Autre dérapage, le petit air Nouvelle Vague. Les petits jeux de caméra fatiguent. D’un passage soudain au format 4:3 jusqu’aux plans en négatifs, le réalisateur en fait trop. Ces procédés prennent des attitudes parodiques, déjà vues et revues. La connivence de dérision qui en ressort n’atteint pas son but. C’est un échec du film.
… et du bon
Il reste, malgré tout, plusieurs réussites à saluer. Outre les usages lassants de la forme, les plans des personnages filmés de profil offrent une esthétique véritable. Dans la même veine, l’alternance entre les gros plans et les plans moyens est un plaisir pour les yeux. Remarquable scène que celle de l’union entre les deux protagonistes où tout est suggéré par une musique rythmée et des focalisations répétitives sur la bouche laissant apercevoir des dents excitées sous des lèvres repliées, signe de jouissance.
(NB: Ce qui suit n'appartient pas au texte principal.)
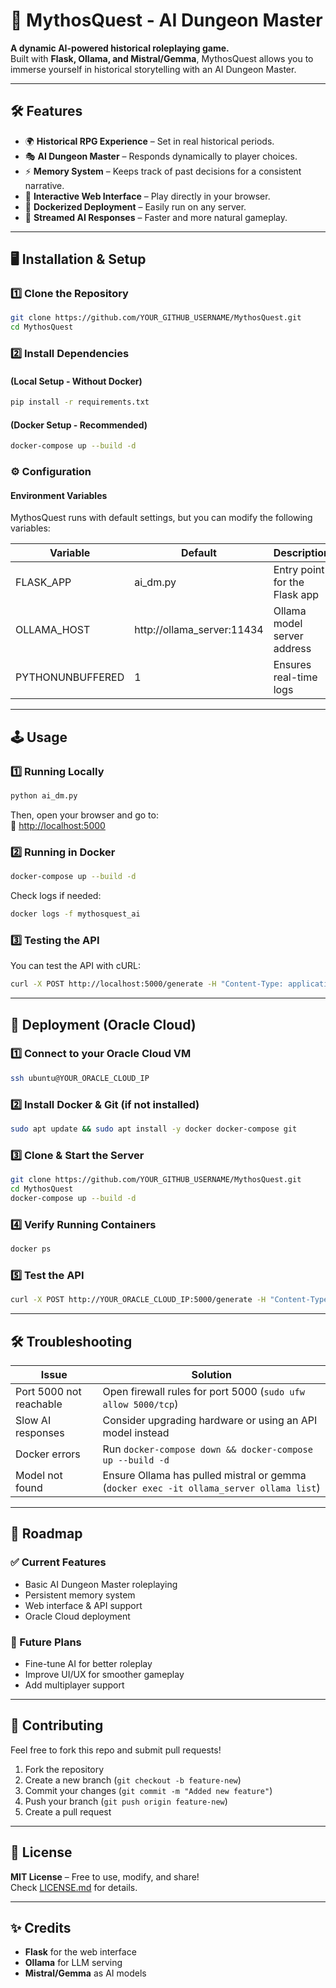 # 📜 MythosQuest - AI Dungeon Master

**A dynamic AI-powered historical roleplaying game.**  
Built with **Flask, Ollama, and Mistral/Gemma**, MythosQuest allows you to immerse yourself in historical storytelling with an AI Dungeon Master.

---

## 🛠️ Features
- 🌍 **Historical RPG Experience** – Set in real historical periods.
- 🎭 **AI Dungeon Master** – Responds dynamically to player choices.
- ⚡ **Memory System** – Keeps track of past decisions for a consistent narrative.
- 💬 **Interactive Web Interface** – Play directly in your browser.
- 🔄 **Dockerized Deployment** – Easily run on any server.
- 🚀 **Streamed AI Responses** – Faster and more natural gameplay.

---

## 🖥️ Installation & Setup

### 1️⃣ Clone the Repository
```sh
git clone https://github.com/YOUR_GITHUB_USERNAME/MythosQuest.git
cd MythosQuest
```

### 2️⃣ Install Dependencies
#### (Local Setup - Without Docker)
```sh
pip install -r requirements.txt
```
#### (Docker Setup - Recommended)
```sh
docker-compose up --build -d
```

### ⚙️ Configuration
#### Environment Variables
MythosQuest runs with default settings, but you can modify the following variables:

| Variable         | Default                     | Description                         |
|-----------------|---------------------------|-------------------------------------|
| FLASK_APP       | ai_dm.py                   | Entry point for the Flask app      |
| OLLAMA_HOST     | http://ollama_server:11434 | Ollama model server address        |
| PYTHONUNBUFFERED | 1                          | Ensures real-time logs             |

---

## 🕹️ Usage

### 1️⃣ Running Locally
```sh
python ai_dm.py
```
Then, open your browser and go to:  
📌 [http://localhost:5000](http://localhost:5000)

### 2️⃣ Running in Docker
```sh
docker-compose up --build -d
```
Check logs if needed:
```sh
docker logs -f mythosquest_ai
```

### 3️⃣ Testing the API
You can test the API with cURL:
```sh
curl -X POST http://localhost:5000/generate -H "Content-Type: application/json" -d '{"prompt": "Describe a medieval market scene."}'
```

---

## 🔧 Deployment (Oracle Cloud)

### 1️⃣ Connect to your Oracle Cloud VM
```sh
ssh ubuntu@YOUR_ORACLE_CLOUD_IP
```

### 2️⃣ Install Docker & Git (if not installed)
```sh
sudo apt update && sudo apt install -y docker docker-compose git
```

### 3️⃣ Clone & Start the Server
```sh
git clone https://github.com/YOUR_GITHUB_USERNAME/MythosQuest.git
cd MythosQuest
docker-compose up --build -d
```

### 4️⃣ Verify Running Containers
```sh
docker ps
```

### 5️⃣ Test the API
```sh
curl -X POST http://YOUR_ORACLE_CLOUD_IP:5000/generate -H "Content-Type: application/json" -d '{"prompt": "Describe a medieval market scene."}'
```

---

## 🛠️ Troubleshooting

| Issue                     | Solution                                                         |
|---------------------------|-----------------------------------------------------------------|
| Port 5000 not reachable   | Open firewall rules for port 5000 (`sudo ufw allow 5000/tcp`)  |
| Slow AI responses         | Consider upgrading hardware or using an API model instead      |
| Docker errors             | Run `docker-compose down && docker-compose up --build -d`      |
| Model not found           | Ensure Ollama has pulled mistral or gemma (`docker exec -it ollama_server ollama list`) |

---

## 📜 Roadmap

### ✅ Current Features
- Basic AI Dungeon Master roleplaying
- Persistent memory system
- Web interface & API support
- Oracle Cloud deployment

### 🚀 Future Plans
- Fine-tune AI for better roleplay
- Improve UI/UX for smoother gameplay
- Add multiplayer support

---

## 🤝 Contributing
Feel free to fork this repo and submit pull requests!

1. Fork the repository  
2. Create a new branch (`git checkout -b feature-new`)  
3. Commit your changes (`git commit -m "Added new feature"`)  
4. Push your branch (`git push origin feature-new`)  
5. Create a pull request  

---

## 📜 License
**MIT License** – Free to use, modify, and share!  
Check [LICENSE.md](LICENSE.md) for details.

---

## ✨ Credits
- **Flask** for the web interface
- **Ollama** for LLM serving
- **Mistral/Gemma** as AI models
Enfin, Stacy Martin et Louis Garrel sont excellents; l’atmosphère des années soixante, saisissante; et les décors marquent le plus haut niveau du long-métrage. Autant les livres que les tableaux ou les vêtements brillent de justesse. Michel Hazanavicius a cédé à la facilité par l’obscénité et l’humour ringard du Redoutable, qui demeure tout de même léger, agréable et redoutablement mitigé.
«Ainsi va la vie à bord du Redoutable.»